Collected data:
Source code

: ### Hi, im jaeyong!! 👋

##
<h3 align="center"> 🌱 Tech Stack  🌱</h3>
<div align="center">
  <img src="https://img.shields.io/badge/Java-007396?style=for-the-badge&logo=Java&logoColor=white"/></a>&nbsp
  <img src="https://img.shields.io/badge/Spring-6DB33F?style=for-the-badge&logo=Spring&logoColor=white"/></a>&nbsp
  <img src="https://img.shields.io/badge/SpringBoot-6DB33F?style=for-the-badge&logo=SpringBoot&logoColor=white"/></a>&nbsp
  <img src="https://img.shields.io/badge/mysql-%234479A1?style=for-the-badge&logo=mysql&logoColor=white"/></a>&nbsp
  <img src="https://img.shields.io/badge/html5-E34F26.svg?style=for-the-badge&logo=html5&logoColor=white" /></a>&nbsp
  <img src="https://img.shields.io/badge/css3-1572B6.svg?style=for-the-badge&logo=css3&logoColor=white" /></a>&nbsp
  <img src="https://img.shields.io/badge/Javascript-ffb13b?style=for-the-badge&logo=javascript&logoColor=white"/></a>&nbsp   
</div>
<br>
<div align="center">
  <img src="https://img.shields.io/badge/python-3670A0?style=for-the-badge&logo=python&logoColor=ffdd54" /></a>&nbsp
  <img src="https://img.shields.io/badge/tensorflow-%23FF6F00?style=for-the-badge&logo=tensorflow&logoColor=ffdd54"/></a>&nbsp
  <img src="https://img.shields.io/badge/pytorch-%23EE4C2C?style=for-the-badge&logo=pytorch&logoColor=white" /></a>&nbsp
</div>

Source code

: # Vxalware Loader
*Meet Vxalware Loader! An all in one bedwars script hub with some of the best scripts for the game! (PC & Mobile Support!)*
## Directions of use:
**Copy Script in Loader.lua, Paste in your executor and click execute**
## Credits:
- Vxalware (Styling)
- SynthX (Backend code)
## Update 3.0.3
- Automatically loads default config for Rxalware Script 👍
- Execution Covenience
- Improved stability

### Problem to work on
Only the lines that contain the string "Loader" should be copied from the entries above.

### Answer area
: # Vxalware Loader
*Meet Vxalware Loader! An all in one bedwars script hub with some of the best scripts for the game! (PC & Mobile Support!)*
**Copy Script in Loader.lua, Paste in your executor and click execute**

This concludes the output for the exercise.